‘Soft partition’ wouldn’t end Iraq war

Biden-Brownback plan to separate sectarian groups won't allow U.S. exit

More and more congressional Republicans are joining Democrats in a desperate search for an Iraq exit formula.

Everyone recognizes the Iraq mess can be resolved only by a political pact between Sunnis, Shiites and Kurds – which isn’t on the horizon.

So the idea gaining traction is “soft partition”: pressing Iraqis to form three federal regions – with a weak central government. This would supposedly give each sectarian group control over its own turf and undercut the bloodletting. The idea has enticed both liberal and conservative pundits.

Indeed, the Senate just voted 75-23 for the Biden-Brownback amendment to the defense spending bill – the only Iraq amendment that has won major bipartisan backing – which urges our government to push for a “federal” solution to Iraq’s conflicts.

Unfortunately, the idea that soft partition offers a way out of the Iraq maze is wishful thinking. Any effort by Congress to press this plan on Iraqis will boomerang.

The amendment stems from a proposal put forward by Sen.
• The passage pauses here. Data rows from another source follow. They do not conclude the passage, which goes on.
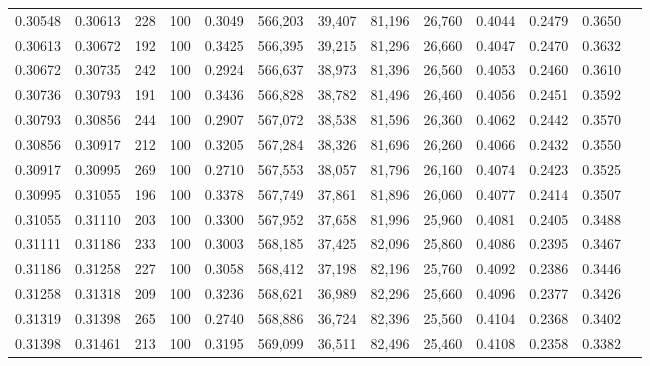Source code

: \begin{tabular}{rrrrrrrrrrrrr}
0.30548 & 0.30613 &   228 & 100 &                                     0.3049 & 566,203 &  39,407 &  81,196 &  26,760 & 0.4044 & 0.2479 & 0.3650 \\
0.30613 & 0.30672 &   192 & 100 &                                     0.3425 & 566,395 &  39,215 &  81,296 &  26,660 & 0.4047 & 0.2470 & 0.3632 \\
0.30672 & 0.30735 &   242 & 100 &                                     0.2924 & 566,637 &  38,973 &  81,396 &  26,560 & 0.4053 & 0.2460 & 0.3610 \\
0.30736 & 0.30793 &   191 & 100 &                                     0.3436 & 566,828 &  38,782 &  81,496 &  26,460 & 0.4056 & 0.2451 & 0.3592 \\
0.30793 & 0.30856 &   244 & 100 &                                     0.2907 & 567,072 &  38,538 &  81,596 &  26,360 & 0.4062 & 0.2442 & 0.3570 \\
0.30856 & 0.30917 &   212 & 100 &                                     0.3205 & 567,284 &  38,326 &  81,696 &  26,260 & 0.4066 & 0.2432 & 0.3550 \\
0.30917 & 0.30995 &   269 & 100 &                                     0.2710 & 567,553 &  38,057 &  81,796 &  26,160 & 0.4074 & 0.2423 & 0.3525 \\
0.30995 & 0.31055 &   196 & 100 &                                     0.3378 & 567,749 &  37,861 &  81,896 &  26,060 & 0.4077 & 0.2414 & 0.3507 \\
0.31055 & 0.31110 &   203 & 100 &                                     0.3300 & 567,952 &  37,658 &  81,996 &  25,960 & 0.4081 & 0.2405 & 0.3488 \\
0.31111 & 0.31186 &   233 & 100 &                                     0.3003 & 568,185 &  37,425 &  82,096 &  25,860 & 0.4086 & 0.2395 & 0.3467 \\
0.31186 & 0.31258 &   227 & 100 &                                     0.3058 & 568,412 &  37,198 &  82,196 &  25,760 & 0.4092 & 0.2386 & 0.3446 \\
0.31258 & 0.31318 &   209 & 100 &                                     0.3236 & 568,621 &  36,989 &  82,296 &  25,660 & 0.4096 & 0.2377 & 0.3426 \\
0.31319 & 0.31398 &   265 & 100 &                                     0.2740 & 568,886 &  36,724 &  82,396 &  25,560 & 0.4104 & 0.2368 & 0.3402 \\
0.31398 & 0.31461 &   213 & 100 &                                     0.3195 & 569,099 &  36,511 &  82,496 &  25,460 & 0.4108 & 0.2358 & 0.3382 \\

\end{tabular}
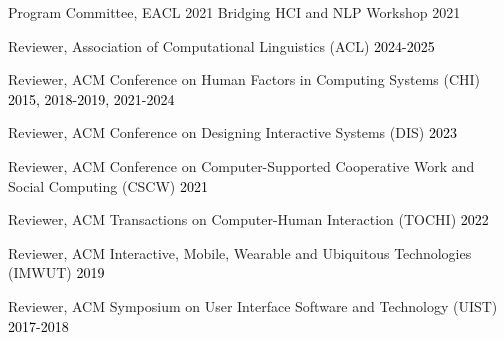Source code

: Program Committee, EACL 2021 Bridging HCI and NLP Workshop \hfill 2021

Reviewer, Association of Computational Linguistics (ACL) \hfill \textcolor{black}{2024-2025}

Reviewer, ACM Conference on Human Factors in Computing Systems (CHI) \hfill \textcolor{black}{2015, 2018-2019, 2021-2024}

Reviewer, ACM Conference on Designing Interactive Systems (DIS) \hfill \textcolor{black}{2023}

Reviewer, ACM Conference on Computer-Supported Cooperative Work and Social Computing (CSCW) \hfill \textcolor{black}{2021}

Reviewer, ACM Transactions on Computer-Human Interaction (TOCHI) \hfill \textcolor{black}{2022}

Reviewer, ACM Interactive, Mobile, Wearable and Ubiquitous Technologies (IMWUT) \hfill \textcolor{black}{2019}

Reviewer, ACM Symposium on User Interface Software and Technology (UIST) \hfill \textcolor{black}{2017-2018}\\




% 



% 


%
% 






%
%
%
%
%
%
Joe Biden and Leslie Gelb, former head of the Council on Foreign Relations, in 2006. It was based on the Dayton accords that resolved the Bosnian war. In that case, the United States “stepped in decisively,” Biden and Gelb wrote in the New York Times, with an accord that “kept the country whole by … dividing it into ethnic federations. … The idea, as in Bosnia, is to maintain a united Iraq by decentralizing it, giving each ethno-religious group – Kurds, Sunni Arab and Shiite Arab – room to run its own affairs.”

So Biden, D-Del., Sen. Sam Brownback, R-Kan., and their co-signers call for the creation of federal regions – as permitted by the Iraqi constitution. They also call for an international conference that would help Iraqis reach a political settlement based on this federalism premise.

The problem: Iraq is not Bosnia, and Iraq’s problems require a different solution. Let me say that I admire Sen. Biden, who has devoted more time and thought to the Iraq issue than anyone in the Senate. He rightly points out no one else has a viable plan for an Iraqi political solution, including the White House.

Yet – although the Biden-Brownback plan includes some useful ideas (more on this later) – a push for soft partition won’t get us out of Iraq.

Any outside pressure that appears aimed at dividing Iraq will create hostility there and in the region. No matter that Biden insists his plan isn’t aimed at a formal division of the country; most Arabs will regard it as a neocolonialist plot. This is why Iraqi Prime Minister Nouri al-Maliki – and the U.S. Embassy in Baghdad – were quick to condemn the Senate resolution.

As Iraqi Foreign Minister Hoshyar Zebari told me by phone on Monday, the resolution has “led to an uproar,” with Arab media claiming it represents a “Zionist plan” to divide the country.

Biden stresses that the “federalism” plan is based on Iraqi law and its constitution. But the Iraqi constitution lays out a bottom-up procedure for any provinces that want to join together in formal regions. Voters or provincial council members must instigate the process. Any outside pressure will be resented.

Of course, advocates of soft partition say the country is already headed toward partition. “Ethnic cleansing” has driven tens of thousands out of their homes in Baghdad and elsewhere. In the Sunni province of Anbar, tribal sheikhs are famously raising their own police forces; in the Shiite south, local militias do security duty.

So isn’t Iraq already headed for an ethic and sectarian split? The answer, like everything about Iraq, is messy. Despite ethnic cleansing, large areas of Iraq, including much of Baghdad, Mosul and Kirkuk, still retain mixed populations. To divide Iraq into three ethnic regions would require moving hundreds of thousands of people.

Most Sunnis and a majority of Shiites don’t want this. The Sunnis of Anbar, who have no oil, would still be dependent on a central government for funds, so they have nothing to gain from a more formal separation. Nor would soft partition stop the fighting, since the most violent sectarian militias want to control all of Iraq, not just a piece.

Equally important, Iraq’s neighbors don’t want a split. In the Bosnia case, the strongmen in neighboring Serbia and Croatia pushed their Bosnian proxies to accept soft partition. In the Iraqi case, Turkey, Iran, and Saudi Arabia strongly oppose any formal sectarian division of Iraq.

Yet one part of the Biden-Brownback resolution does holds promise: its call for an international conference to help Iraqis reach a political settlement.

The hope for Iraq lies not in international pressure for soft partition. That pressure should center on achieving an accord by Iraq’s Shiite and Sunni neighbors to stop fighting a proxy war within that country. This is the only way to stop Iraq’s bloodshed and induce Iraqi Shiites and Sunnis to agree on a political compact.

The good news is that 75 Senate members urged the White House to expedite such a conference. That should be the bipartisan focus, not the mirage of soft partition for Iraq.